## Aim of the task
Reproduce verbatim the line in which "fig4(1)2＝目録番号12「光厳院院宣」" occurs, together with each line that follows it to the end of the listing, and nothing more.

## Listed records
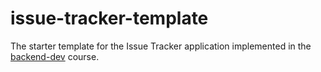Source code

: # issue-tracker-template
The starter template for the Issue Tracker application
implemented in the [backend-dev](https://backend-dev.netlify.app/)
course.
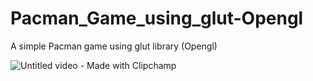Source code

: # Pacman_Game_using_glut-Opengl
A simple Pacman game using glut library (Opengl)


![Untitled video - Made with Clipchamp](https://github.com/FaizanKhan06/Pacman_Game_using_glut-Opengl/assets/62425415/3003ce51-d4c6-4c57-b0a1-5ee6f10e6492)
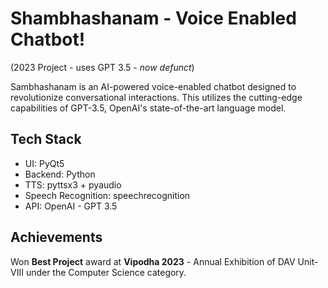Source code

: # Shambhashanam - Voice Enabled Chatbot!
(2023 Project - uses GPT 3.5 - *now defunct*)

Sambhashanam is an AI-powered voice-enabled chatbot designed to revolutionize conversational interactions.
This utilizes the cutting-edge capabilities of GPT-3.5, OpenAI's state-of-the-art language model.

## Tech Stack
- UI: PyQt5
- Backend: Python
- TTS: pyttsx3 + pyaudio
- Speech Recognition: speechrecognition
- API: OpenAI - GPT 3.5

## Achievements
Won **Best Project** award at **Vipodha 2023** - Annual Exhibition of DAV Unit-VIII under the Computer Science category.
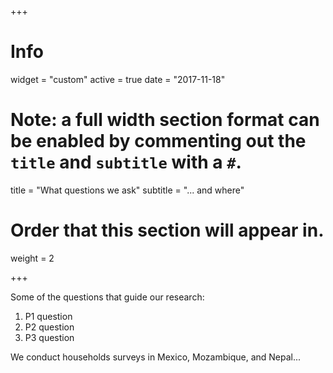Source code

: +++
# Info
widget = "custom"
active = true
date = "2017-11-18"

# Note: a full width section format can be enabled by commenting out the `title` and `subtitle` with a `#`.
title = "What questions we ask"
subtitle = "... and where"

# Order that this section will appear in.
weight = 2

+++

Some of the questions that guide our research: 

1. P1 question
2. P2 question
3. P3 question

We conduct households surveys in Mexico, Mozambique, and Nepal...

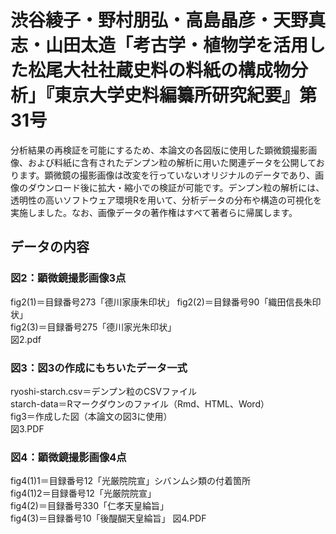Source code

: # **渋谷綾子・野村朋弘・高島晶彦・天野真志・山田太造「考古学・植物学を活用した松尾大社社蔵史料の料紙の構成物分析」『東京大学史料編纂所研究紀要』第31号**  

分析結果の再検証を可能にするため、本論文の各図版に使用した顕微鏡撮影画像、および料紙に含有されたデンプン粒の解析に用いた関連データを公開しております。顕微鏡の撮影画像は改変を行っていないオリジナルのデータであり、画像のダウンロード後に拡大・縮小での検証が可能です。デンプン粒の解析には、透明性の高いソフトウェア環境Rを用いて、分析データの分布や構造の可視化を実施しました。なお、画像データの著作権はすべて著者らに帰属します。  

## データの内容

### 図2：顕微鏡撮影画像3点  

fig2(1)＝目録番号273「德川家康朱印状」
fig2(2)＝目録番号90「織田信長朱印状」  
fig2(3)＝目録番号275「德川家光朱印状」  
図2.pdf  

### 図3：図3の作成にもちいたデータ一式  

ryoshi-starch.csv＝デンプン粒のCSVファイル  
starch-data＝Rマークダウンのファイル（Rmd、HTML、Word）  
fig3＝作成した図（本論文の図3に使用）  
図3.PDF  

### 図4：顕微鏡撮影画像4点  

fig4(1)1＝目録番号12「光厳院院宣」シバンムシ類の付着箇所  
fig4(1)2＝目録番号12「光厳院院宣」  
fig4(2)＝目録番号330「仁孝天皇綸旨」  
fig4(3)＝目録番号10「後醍醐天皇綸旨」
図4.PDF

## Written answer
fig4(1)2＝目録番号12「光厳院院宣」  
fig4(2)＝目録番号330「仁孝天皇綸旨」  
fig4(3)＝目録番号10「後醍醐天皇綸旨」
図4.PDF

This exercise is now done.